Peter Fitzgerald was a U.S. senator from Illinois who 11 years ago nominated Patrick Fitzgerald to be the top federal prosecutor in Chicago.
A federal investigation had begun into Gov. George Ryan’s activities as Illinois secretary of state — criminally corrupt actions that would eventually put him behind bars.
Ryan served for years in the Legislature with fellow Republican Dennis Hastert, of Yorkville, who was speaker of the U.S. House of Representatives when the prosecutor’s position became vacant in northern Illinois.
“Ryan pressured Hastert and (Mayor Richard) Daley, who he was very close to, to get someone appointed to that position who wouldn’t pursue the investigation,” Peter Fitzgerald told me during a telephone call Thursday.
The senior U.S. senator whose party controls the White House traditionally nominates someone to a U.S attorney vacancy in his state.
But Hastert and his staff went to President George Bush and said that since Hastert was House speaker, Peter Fitzgerald should not have the nominating power.
“Actually, they went to Karl Rove (Bush’s senior advisor) and asked him to give the nominating power to Hastert,” Fitzgerald said.
Fitzgerald said he went to Trent Lott (R-Miss.), who was the Senate minority leader.
“Lott believed in protecting the Senate’s traditions and privileges, and if they took the power to nominate a prosecutor away from me, they could do it to any senator in the future,” Fitzgerald said.
Lott persuaded Hastert to back off. But then Rove called Fitzgerald and told him, “OK, it’s your pick. But you can’t pick anyone outside of Chicago,” Fitzgerald recalled.

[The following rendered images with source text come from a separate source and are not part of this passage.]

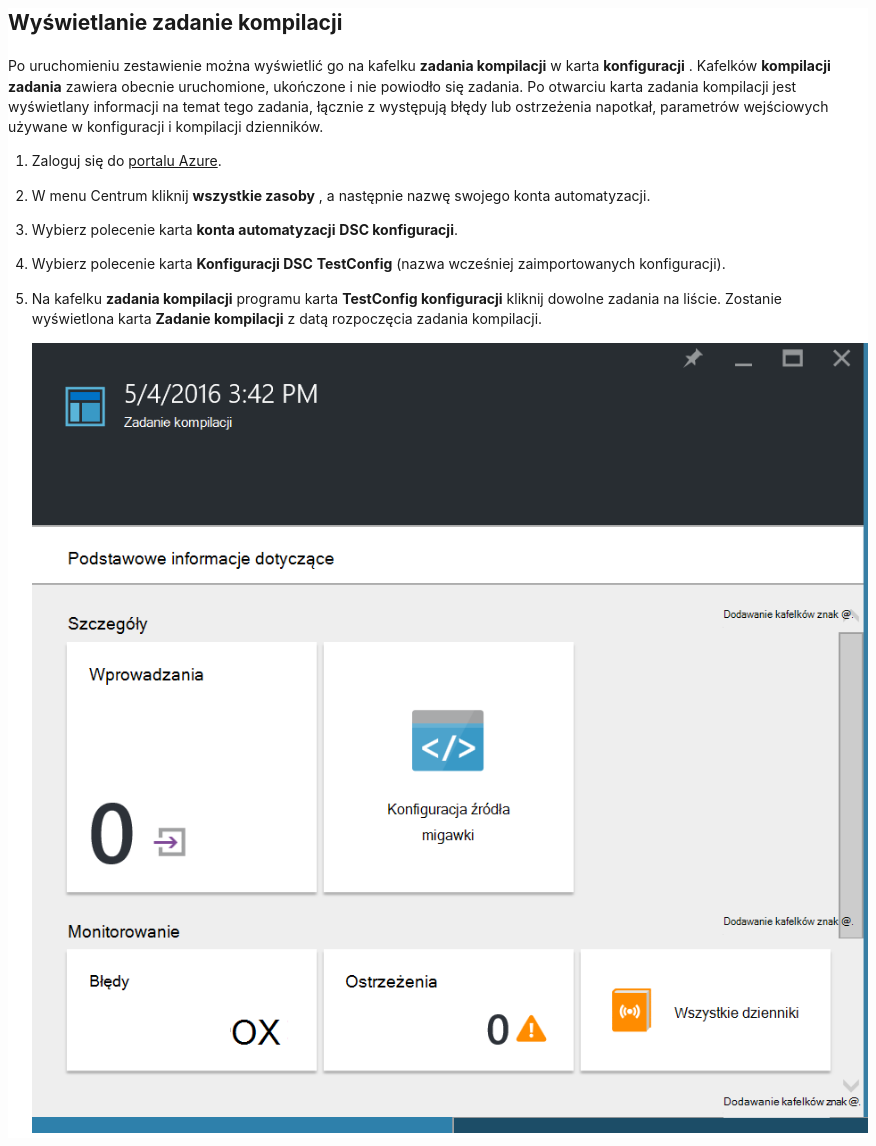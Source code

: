 ## <a name="viewing-a-compilation-job"></a>Wyświetlanie zadanie kompilacji

Po uruchomieniu zestawienie można wyświetlić go na kafelku **zadania kompilacji** w karta **konfiguracji** . Kafelków **kompilacji zadania** zawiera obecnie uruchomione, ukończone i nie powiodło się zadania. Po otwarciu karta zadania kompilacji jest wyświetlany informacji na temat tego zadania, łącznie z występują błędy lub ostrzeżenia napotkał, parametrów wejściowych używane w konfiguracji i kompilacji dzienników.

1. Zaloguj się do [portalu Azure](https://portal.azure.com).

2. W menu Centrum kliknij **wszystkie zasoby** , a następnie nazwę swojego konta automatyzacji.

3. Wybierz polecenie karta **konta automatyzacji** **DSC konfiguracji**.

4. Wybierz polecenie karta **Konfiguracji DSC** **TestConfig** (nazwa wcześniej zaimportowanych konfiguracji).

5. Na kafelku **zadania kompilacji** programu karta **TestConfig konfiguracji** kliknij dowolne zadania na liście. Zostanie wyświetlona karta **Zadanie kompilacji** z datą rozpoczęcia zadania kompilacji.

    ![Zrzut ekranu: Karta Zadanie kompilacji](./media/automation-dsc-getting-started/CompilationJob.png)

“I knew immediately why they were doing that. If I picked someone from Chicago, Ryan and Daley figured they would find a way to get to them,” he said. “They were no longer trying to corrupt the appointment procedure, they were trying to corrupt the appointment (selection) process.”
Fitzgerald suddenly started getting calls from influential lawyers and politicians, offering to help him select a nominating committee. Most U.S. senators, he explained, appoint a nominating committee to screen candidates for U.S. attorney.

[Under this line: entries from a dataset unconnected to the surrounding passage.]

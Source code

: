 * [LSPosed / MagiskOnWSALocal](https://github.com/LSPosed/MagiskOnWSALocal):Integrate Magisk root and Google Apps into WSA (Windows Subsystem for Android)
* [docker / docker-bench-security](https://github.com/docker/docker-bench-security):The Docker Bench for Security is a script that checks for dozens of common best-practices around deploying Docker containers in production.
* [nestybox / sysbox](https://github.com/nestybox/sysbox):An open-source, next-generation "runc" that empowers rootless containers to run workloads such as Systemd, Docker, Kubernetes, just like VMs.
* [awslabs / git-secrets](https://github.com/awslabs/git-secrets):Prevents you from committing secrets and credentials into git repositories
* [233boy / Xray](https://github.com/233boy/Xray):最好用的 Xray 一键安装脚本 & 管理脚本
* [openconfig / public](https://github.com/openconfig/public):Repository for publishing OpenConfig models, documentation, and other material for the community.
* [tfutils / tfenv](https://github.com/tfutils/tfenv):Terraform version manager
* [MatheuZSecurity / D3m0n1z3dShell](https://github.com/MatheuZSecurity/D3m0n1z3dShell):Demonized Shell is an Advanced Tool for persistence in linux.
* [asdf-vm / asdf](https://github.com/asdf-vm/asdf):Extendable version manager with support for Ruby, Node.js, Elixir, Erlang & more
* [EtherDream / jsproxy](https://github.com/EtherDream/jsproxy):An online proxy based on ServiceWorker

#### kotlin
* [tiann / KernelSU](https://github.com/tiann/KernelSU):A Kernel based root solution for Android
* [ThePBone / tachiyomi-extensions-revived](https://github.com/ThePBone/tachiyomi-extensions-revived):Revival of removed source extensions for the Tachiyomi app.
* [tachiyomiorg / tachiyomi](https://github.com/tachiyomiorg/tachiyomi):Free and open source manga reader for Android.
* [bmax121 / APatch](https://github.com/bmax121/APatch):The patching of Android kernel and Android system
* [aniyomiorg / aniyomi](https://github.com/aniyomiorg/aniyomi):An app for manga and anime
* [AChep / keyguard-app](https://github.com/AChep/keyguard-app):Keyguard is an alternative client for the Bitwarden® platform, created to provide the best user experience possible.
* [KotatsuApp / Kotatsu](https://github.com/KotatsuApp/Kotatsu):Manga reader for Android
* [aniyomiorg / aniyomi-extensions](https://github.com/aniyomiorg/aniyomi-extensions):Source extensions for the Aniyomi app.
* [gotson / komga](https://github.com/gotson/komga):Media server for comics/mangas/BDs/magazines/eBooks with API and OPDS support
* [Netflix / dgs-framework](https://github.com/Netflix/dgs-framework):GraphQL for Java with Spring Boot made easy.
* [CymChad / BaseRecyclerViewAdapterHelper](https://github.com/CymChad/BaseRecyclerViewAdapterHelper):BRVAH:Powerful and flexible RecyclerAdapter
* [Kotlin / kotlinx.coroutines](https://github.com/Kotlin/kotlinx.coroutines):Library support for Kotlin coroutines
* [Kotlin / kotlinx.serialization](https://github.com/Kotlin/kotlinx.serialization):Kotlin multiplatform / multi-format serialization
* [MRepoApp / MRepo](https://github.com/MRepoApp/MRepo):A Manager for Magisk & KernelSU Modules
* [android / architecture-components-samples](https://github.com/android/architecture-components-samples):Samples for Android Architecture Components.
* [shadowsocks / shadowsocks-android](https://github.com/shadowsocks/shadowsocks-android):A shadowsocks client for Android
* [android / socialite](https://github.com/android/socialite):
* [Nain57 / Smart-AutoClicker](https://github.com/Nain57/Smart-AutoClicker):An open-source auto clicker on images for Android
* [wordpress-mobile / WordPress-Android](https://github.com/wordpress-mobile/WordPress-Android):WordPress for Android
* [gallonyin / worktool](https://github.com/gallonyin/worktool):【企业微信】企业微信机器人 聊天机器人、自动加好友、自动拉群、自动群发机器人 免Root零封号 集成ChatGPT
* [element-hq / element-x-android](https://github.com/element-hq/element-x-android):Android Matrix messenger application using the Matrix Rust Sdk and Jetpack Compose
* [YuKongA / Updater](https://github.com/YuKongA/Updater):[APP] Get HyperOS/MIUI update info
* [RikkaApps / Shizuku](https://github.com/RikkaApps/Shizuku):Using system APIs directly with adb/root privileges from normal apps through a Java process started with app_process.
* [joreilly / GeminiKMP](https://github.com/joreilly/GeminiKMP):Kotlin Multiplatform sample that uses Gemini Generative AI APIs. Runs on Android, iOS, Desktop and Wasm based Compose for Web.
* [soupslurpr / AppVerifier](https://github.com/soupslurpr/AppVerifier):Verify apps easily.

“I told them I didn’t need a nominating committee,” Fitzgerald said. “I was the nominating committee. I was elected to do that job by the people of Illinois, and I wasn’t going to delegate it to anyone else.”
Sen. Fitzgerald eventually chose Patrick Fitzgerald, a fearless federal prosecutor who had made a reputation for himself in New York City. He and his staff eventually sent Ryan to prison, as well as former Gov. Rod Blagojevich, a bunch of Springfield and Chicago political operatives and some mob bosses.
And while the praise heaped on him is well deserved, every time I’ve heard someone singing the praises of Patrick Fitzgerald in recent days, I found myself thinking of the other Fitzgerald.
Sen. Fitzgerald was a unique character in the annals of Illinois political history.
In 1998, he spent $7 million of his money to defeat Illinois Comptroller Loleta Dedrickson, a Southland resident, in the Republican primary election. At the time, it was the most money anyone had ever spent on a primary race in Illinois.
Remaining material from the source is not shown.